[Collected data]
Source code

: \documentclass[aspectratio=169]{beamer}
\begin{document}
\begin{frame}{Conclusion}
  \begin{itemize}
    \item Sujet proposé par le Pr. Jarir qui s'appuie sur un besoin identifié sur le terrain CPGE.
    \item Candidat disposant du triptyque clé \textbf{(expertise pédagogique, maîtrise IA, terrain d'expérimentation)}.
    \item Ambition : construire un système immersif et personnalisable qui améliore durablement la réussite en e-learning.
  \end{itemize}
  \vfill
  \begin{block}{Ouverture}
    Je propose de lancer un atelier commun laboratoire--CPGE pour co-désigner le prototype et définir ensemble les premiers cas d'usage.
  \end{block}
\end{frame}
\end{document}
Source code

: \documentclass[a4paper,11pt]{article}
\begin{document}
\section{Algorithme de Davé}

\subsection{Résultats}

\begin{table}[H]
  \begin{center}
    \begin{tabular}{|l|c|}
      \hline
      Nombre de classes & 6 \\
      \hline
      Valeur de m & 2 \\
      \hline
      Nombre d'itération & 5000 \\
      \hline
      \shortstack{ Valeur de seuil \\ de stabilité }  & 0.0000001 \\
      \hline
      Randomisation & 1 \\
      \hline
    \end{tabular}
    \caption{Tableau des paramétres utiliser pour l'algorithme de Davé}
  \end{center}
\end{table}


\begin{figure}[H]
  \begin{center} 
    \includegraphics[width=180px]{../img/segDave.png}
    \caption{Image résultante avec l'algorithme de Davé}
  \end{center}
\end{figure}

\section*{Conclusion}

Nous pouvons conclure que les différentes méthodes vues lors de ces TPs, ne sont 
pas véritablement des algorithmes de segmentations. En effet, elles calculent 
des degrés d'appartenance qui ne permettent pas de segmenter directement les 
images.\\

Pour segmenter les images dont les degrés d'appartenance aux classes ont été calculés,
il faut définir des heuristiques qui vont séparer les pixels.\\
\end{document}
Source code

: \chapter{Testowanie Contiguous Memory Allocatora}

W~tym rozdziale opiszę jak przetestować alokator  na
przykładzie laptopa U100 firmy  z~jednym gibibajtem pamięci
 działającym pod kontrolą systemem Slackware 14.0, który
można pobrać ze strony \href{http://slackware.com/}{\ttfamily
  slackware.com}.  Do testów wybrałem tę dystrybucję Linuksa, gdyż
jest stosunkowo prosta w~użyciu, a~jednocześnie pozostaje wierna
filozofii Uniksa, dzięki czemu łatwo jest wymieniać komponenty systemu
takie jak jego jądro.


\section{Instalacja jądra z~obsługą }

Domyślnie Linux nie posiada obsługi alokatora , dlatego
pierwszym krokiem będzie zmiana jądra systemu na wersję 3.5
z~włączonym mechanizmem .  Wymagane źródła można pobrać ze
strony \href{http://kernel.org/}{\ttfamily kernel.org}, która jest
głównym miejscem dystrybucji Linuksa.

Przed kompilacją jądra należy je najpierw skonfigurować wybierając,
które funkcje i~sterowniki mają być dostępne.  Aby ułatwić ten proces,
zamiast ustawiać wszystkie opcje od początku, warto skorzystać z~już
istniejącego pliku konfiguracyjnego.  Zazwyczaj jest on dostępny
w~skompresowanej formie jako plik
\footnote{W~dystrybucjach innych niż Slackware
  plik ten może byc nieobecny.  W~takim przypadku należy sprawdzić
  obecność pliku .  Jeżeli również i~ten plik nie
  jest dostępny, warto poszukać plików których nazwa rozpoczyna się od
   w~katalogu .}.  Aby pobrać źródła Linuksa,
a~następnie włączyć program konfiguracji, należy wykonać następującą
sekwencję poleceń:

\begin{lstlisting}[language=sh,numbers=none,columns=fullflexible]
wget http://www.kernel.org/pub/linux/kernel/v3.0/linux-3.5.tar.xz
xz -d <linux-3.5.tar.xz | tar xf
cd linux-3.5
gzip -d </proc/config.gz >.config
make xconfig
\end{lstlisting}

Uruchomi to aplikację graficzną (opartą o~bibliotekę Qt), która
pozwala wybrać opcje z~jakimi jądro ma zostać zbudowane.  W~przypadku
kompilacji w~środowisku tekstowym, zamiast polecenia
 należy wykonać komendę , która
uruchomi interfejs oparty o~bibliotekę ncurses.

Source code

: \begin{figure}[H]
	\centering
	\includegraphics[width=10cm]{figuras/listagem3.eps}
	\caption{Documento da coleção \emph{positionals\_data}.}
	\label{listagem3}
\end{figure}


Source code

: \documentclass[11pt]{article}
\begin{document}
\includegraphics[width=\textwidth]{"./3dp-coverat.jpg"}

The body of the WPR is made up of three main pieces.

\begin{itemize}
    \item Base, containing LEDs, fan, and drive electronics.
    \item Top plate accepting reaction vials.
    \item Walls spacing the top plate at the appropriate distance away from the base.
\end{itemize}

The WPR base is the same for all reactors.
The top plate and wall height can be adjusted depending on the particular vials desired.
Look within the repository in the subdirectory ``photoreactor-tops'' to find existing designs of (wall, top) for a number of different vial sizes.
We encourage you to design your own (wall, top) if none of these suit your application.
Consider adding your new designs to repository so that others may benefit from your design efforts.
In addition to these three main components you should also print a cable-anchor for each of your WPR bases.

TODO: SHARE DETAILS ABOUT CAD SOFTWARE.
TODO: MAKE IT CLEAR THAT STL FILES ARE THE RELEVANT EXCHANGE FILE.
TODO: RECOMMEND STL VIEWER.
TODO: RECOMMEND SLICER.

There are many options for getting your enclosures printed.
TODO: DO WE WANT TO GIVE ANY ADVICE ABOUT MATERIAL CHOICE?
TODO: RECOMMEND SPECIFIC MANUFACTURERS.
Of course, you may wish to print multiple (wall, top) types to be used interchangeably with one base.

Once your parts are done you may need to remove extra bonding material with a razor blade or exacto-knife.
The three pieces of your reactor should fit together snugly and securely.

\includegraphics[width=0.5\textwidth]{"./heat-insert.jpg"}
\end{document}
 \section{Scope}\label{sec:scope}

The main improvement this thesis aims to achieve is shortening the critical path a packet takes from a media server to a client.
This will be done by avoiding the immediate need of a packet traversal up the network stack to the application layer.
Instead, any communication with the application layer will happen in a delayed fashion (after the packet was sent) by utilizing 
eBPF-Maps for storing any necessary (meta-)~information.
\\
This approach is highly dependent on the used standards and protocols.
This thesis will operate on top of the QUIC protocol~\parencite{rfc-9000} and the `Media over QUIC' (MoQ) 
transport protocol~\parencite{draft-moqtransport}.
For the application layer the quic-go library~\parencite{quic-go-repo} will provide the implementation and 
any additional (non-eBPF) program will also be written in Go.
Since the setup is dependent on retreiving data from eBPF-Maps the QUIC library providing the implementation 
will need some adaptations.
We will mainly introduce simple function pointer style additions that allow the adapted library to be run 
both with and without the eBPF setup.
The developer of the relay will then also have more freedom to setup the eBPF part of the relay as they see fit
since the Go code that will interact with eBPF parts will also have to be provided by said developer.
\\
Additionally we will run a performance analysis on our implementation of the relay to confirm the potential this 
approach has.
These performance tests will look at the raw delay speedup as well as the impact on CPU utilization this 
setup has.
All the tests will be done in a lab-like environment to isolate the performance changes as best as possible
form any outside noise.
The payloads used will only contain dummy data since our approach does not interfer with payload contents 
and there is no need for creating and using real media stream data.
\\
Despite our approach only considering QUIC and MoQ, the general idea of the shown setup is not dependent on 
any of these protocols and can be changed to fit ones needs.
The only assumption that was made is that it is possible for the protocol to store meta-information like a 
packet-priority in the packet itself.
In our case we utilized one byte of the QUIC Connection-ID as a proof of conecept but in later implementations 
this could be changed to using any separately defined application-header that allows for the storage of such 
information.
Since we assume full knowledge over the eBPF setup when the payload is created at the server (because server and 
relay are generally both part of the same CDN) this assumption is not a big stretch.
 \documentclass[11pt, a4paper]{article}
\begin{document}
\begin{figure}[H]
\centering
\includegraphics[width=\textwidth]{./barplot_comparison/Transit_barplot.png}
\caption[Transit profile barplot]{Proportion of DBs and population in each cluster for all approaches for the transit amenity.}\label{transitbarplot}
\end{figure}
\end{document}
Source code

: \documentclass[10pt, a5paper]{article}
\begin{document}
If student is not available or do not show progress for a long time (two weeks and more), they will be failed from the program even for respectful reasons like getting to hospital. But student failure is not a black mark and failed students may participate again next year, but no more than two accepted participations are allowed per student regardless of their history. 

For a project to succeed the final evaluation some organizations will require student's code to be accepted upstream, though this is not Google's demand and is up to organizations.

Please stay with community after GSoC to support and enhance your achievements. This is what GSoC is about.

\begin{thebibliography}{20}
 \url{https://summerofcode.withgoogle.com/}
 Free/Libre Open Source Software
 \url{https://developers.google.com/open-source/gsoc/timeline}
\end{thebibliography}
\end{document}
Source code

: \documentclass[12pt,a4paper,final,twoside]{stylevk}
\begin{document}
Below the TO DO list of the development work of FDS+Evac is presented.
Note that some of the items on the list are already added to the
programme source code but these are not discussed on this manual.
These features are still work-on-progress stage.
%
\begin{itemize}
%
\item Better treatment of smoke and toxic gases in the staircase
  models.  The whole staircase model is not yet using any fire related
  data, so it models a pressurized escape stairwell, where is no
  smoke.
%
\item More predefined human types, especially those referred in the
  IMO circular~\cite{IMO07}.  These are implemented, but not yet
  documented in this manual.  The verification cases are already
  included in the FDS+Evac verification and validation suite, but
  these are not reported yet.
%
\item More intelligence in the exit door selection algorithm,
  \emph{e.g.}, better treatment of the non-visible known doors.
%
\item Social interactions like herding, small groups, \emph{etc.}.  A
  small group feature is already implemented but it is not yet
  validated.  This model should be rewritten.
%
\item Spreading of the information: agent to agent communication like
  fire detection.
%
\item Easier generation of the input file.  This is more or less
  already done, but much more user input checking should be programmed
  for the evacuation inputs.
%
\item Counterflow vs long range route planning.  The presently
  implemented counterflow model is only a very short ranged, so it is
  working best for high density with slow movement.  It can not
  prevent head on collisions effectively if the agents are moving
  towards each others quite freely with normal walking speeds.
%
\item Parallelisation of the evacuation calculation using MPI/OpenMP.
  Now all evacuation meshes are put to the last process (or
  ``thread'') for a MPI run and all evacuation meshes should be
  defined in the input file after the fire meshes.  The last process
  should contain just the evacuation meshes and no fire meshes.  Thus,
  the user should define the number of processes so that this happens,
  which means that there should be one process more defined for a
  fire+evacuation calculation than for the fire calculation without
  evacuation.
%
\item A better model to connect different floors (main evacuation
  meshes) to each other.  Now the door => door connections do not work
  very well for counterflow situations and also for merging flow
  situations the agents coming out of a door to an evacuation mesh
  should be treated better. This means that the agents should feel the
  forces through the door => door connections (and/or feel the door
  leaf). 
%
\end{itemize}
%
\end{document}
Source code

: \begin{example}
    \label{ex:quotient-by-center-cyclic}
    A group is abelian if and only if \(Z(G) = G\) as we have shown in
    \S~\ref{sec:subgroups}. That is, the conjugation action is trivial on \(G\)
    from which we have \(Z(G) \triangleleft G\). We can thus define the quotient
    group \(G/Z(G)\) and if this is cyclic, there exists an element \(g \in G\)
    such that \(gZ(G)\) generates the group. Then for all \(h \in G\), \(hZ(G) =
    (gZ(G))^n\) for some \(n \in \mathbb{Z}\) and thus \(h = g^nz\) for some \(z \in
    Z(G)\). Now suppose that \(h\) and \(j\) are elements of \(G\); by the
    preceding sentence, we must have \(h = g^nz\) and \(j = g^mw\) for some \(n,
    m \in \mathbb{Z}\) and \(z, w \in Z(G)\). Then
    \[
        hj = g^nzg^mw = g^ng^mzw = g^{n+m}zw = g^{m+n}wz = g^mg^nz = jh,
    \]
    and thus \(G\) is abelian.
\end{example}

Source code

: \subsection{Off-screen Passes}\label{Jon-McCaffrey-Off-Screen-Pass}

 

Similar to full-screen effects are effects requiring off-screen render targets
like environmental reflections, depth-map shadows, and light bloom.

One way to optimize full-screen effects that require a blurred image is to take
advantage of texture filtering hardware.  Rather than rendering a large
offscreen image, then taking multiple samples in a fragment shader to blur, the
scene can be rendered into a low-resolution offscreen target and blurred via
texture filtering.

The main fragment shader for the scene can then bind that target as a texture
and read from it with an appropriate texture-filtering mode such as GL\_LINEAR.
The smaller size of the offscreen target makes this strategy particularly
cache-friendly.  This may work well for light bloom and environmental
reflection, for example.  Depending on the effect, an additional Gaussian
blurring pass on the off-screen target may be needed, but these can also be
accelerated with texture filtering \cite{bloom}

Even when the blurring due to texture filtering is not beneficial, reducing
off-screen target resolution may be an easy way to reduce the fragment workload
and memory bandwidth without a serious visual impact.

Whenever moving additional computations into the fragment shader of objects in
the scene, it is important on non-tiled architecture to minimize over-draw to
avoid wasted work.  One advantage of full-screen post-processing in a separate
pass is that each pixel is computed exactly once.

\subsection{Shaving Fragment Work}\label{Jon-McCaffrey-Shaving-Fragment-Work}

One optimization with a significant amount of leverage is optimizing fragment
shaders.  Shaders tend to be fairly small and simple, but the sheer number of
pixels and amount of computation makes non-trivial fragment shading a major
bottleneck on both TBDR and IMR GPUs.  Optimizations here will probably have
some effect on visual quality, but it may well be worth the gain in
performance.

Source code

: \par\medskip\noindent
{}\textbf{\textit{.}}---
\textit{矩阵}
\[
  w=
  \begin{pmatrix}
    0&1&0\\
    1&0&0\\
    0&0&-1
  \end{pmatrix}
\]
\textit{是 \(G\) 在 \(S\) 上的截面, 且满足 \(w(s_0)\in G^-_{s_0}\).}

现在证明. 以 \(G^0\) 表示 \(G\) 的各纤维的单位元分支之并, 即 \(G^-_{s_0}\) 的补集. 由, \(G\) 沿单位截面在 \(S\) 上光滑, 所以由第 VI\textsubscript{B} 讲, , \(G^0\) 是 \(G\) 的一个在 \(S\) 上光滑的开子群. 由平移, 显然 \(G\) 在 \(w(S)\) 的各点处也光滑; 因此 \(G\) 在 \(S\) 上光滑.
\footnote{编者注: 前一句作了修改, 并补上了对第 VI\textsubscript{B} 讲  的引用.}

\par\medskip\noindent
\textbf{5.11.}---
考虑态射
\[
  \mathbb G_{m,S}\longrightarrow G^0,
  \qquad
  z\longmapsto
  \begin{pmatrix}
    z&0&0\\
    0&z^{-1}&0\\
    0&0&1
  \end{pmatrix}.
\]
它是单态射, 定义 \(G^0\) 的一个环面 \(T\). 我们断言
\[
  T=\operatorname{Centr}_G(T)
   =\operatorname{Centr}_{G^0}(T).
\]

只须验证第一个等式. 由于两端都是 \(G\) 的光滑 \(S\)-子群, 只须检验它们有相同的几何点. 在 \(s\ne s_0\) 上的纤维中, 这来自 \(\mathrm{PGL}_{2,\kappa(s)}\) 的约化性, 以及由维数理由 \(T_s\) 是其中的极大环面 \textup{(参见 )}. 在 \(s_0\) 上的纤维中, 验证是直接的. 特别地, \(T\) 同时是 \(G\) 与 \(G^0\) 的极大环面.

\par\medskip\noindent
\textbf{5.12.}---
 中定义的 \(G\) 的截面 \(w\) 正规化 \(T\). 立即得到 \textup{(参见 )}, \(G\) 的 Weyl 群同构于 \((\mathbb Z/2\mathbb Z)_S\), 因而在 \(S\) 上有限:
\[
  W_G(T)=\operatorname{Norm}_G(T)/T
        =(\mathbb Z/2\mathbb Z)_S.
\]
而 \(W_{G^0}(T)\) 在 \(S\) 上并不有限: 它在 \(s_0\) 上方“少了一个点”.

__To do__:
Look above for the line with "reflection, for example."; retype exactly that line, every line after it up to the line with "Even when the", and that line too, nothing else.

__Result for this exercise__:
reflection, for example.  Depending on the effect, an additional Gaussian
blurring pass on the off-screen target may be needed, but these can also be
accelerated with texture filtering \cite{bloom}

Even when the blurring due to texture filtering is not beneficial, reducing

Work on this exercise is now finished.